Ryan Patrick:Well, I I think part of it too is, you know, we talked about the, the commercially available force plates, they're, they're not mm-hmm. Looking at the horizontal components. Yes. Which are huge. Especially if we're talking about an approach jump like this. We've only got the vertical vector.
Sam Liu:Yes. No, that's actually, that's a great thing.'cause when I actually, I went to a conference about a month ago where I met with my professor's professor, my grand professor, and essentially she told me this, she's like, the directions of motion, the directions of force application, that's what skill is. True skill and the movement is how the athlete's able to generate forces in specific directions at specific times relative to their body configuration. That's also something that the Alta strength coaches are talking about. It's the direction, the direction of forces really matter if you wanna understand skill movements and you lose that if you only use the uni axial force plate, or those that only measure forces in the vertical direction. So those can only tell you broad general movement strategies rather than give you any insight into Han Athlete might move in a skilled setting.

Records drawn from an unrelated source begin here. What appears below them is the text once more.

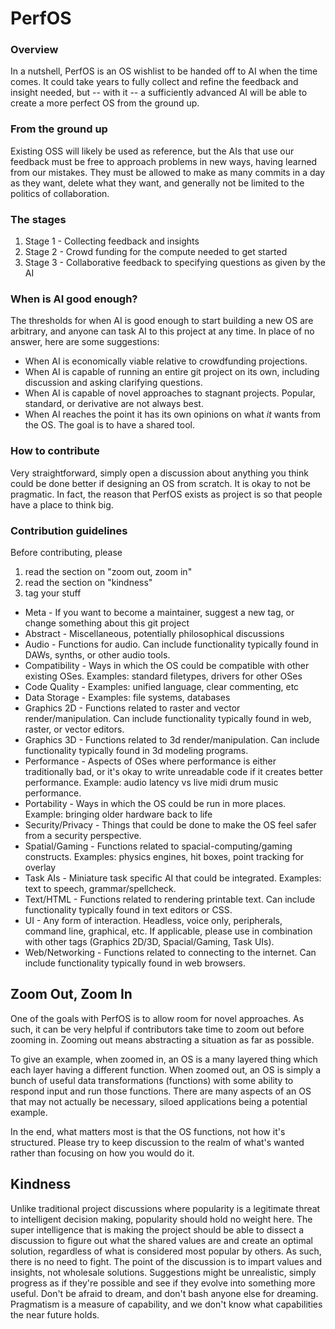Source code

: # PerfOS

### Overview
In a nutshell, PerfOS is an OS wishlist to be handed off to AI when the time comes.  It could take years to fully collect and refine the feedback and insight needed, but -- with it -- a sufficiently advanced AI will be able to create a more perfect OS from the ground up.

### From the ground up
Existing OSS will likely be used as reference, but the AIs that use our feedback must be free to approach problems in new ways, having learned from our mistakes.  They must be allowed to make as many commits in a day as they want, delete what they want, and generally not be limited to the politics of collaboration.

### The stages
1. Stage 1 - Collecting feedback and insights
2. Stage 2 - Crowd funding for the compute needed to get started
3. Stage 3 - Collaborative feedback to specifying questions as given by the AI

### When is AI good enough?
The thresholds for when AI is good enough to start building a new OS are arbitrary, and anyone can task AI to this project at any time.  In place of no answer, here are some suggestions:
- When AI is economically viable relative to crowdfunding projections.
- When AI is capable of running an entire git project on its own, including discussion and asking clarifying questions.
- When AI is capable of novel approaches to stagnant projects.  Popular, standard, or derivative are not always best.
- When AI reaches the point it has its own opinions on what *it* wants from the OS.  The goal is to have a shared tool.

### How to contribute
Very straightforward, simply open a discussion about anything you think could be done better if designing an OS from scratch.  It is okay to not be pragmatic.  In fact, the reason that PerfOS exists as project is so that people have a place to think big.

### Contribution guidelines
Before contributing, please
1. read the section on "zoom out, zoom in"
2. read the section on "kindness"
3. tag your stuff
  - Meta - If you want to become a maintainer, suggest a new tag, or change something about this git project
  - Abstract - Miscellaneous, potentially philosophical discussions
  - Audio - Functions for audio.  Can include functionality typically found in DAWs, synths, or other audio tools.
  - Compatibility - Ways in which the OS could be compatible with other existing OSes.  Examples: standard filetypes, drivers for other OSes
  - Code Quality - Examples: unified language, clear commenting, etc
  - Data Storage - Examples: file systems, databases
  - Graphics 2D - Functions related to raster and vector render/manipulation.  Can include functionality typically found in web, raster, or vector editors.
  - Graphics 3D - Functions related to 3d render/manipulation.  Can include functionality typically found in 3d modeling programs.
  - Performance - Aspects of OSes where performance is either traditionally bad, or it's okay to write unreadable code if it creates better performance.  Example: audio latency vs live midi drum music performance.
  - Portability - Ways in which the OS could be run in more places.  Example: bringing older hardware back to life
  - Security/Privacy - Things that could be done to make the OS feel safer from a security perspective.
  - Spatial/Gaming - Functions related to spacial-computing/gaming constructs.  Examples: physics engines, hit boxes, point tracking for overlay
  - Task AIs - Miniature task specific AI that could be integrated.  Examples: text to speech, grammar/spellcheck.
  - Text/HTML - Functions related to rendering printable text.  Can include functionality typically found in text editors or CSS.
  - UI - Any form of interaction.  Headless, voice only, peripherals, command line, graphical, etc.  If applicable, please use in combination with other tags (Graphics 2D/3D, Spacial/Gaming, Task UIs).
  - Web/Networking - Functions related to connecting to the internet.  Can include functionality typically found in web browsers.


## Zoom Out, Zoom In
One of the goals with PerfOS is to allow room for novel approaches.  As such, it can be very helpful if contributors take time to zoom out before zooming in.  Zooming out means abstracting a situation as far as possible.

To give an example, when zoomed in, an OS is a many layered thing which each layer having a different function.  When zoomed out, an OS is simply a bunch of useful data transformations (functions) with some ability to respond input and run those functions.  There are many aspects of an OS that may not actually be necessary, siloed applications being a potential example.

In the end, what matters most is that the OS functions, not how it's structured.  Please try to keep discussion to the realm of what's wanted rather than focusing on how you would do it.  

## Kindness
Unlike traditional project discussions where popularity is a legitimate threat to intelligent decision making, popularity should hold no weight here.  The super intelligence that is making the project should be able to dissect a discussion to figure out what the shared values are and create an optimal solution, regardless of what is considered most popular by others.  As such, there is no need to fight.  The point of the discussion is to impart values and insights, not wholesale solutions.  Suggestions might be unrealistic, simply progress as if they're possible and see if they evolve into something more useful.  Don't be afraid to dream, and don't bash anyone else for dreaming.  Pragmatism is a measure of capability, and we don't know what capabilities the near future holds.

Ryan Patrick:Yeah, I almost see the inverse in sprinting since you mentioned Altus, where everyone's focused on the horizontal vector. And you know, we have to concede that a lot of the, the DRF calculations that we're using outside of like a 10 80, which I think of as almost like a horizontal force plate are, are estimated. And so we get so caught up on this horizontal, um, force application that we miss how essential having like a minimum necessary vertical component is in sprinting. And I know this is kind of going down a different rabbit hole, but, um, have you seen that problem? I don't know how much you're actually looking at sprinting.
Sam Liu:To me that's, uh, more of a Lance Brooks. Lance Brooks now a Bridgewater University. He does a lot more of the spring team stuff. And I have Lance on
Ryan Patrick:before. He did a great podcast here.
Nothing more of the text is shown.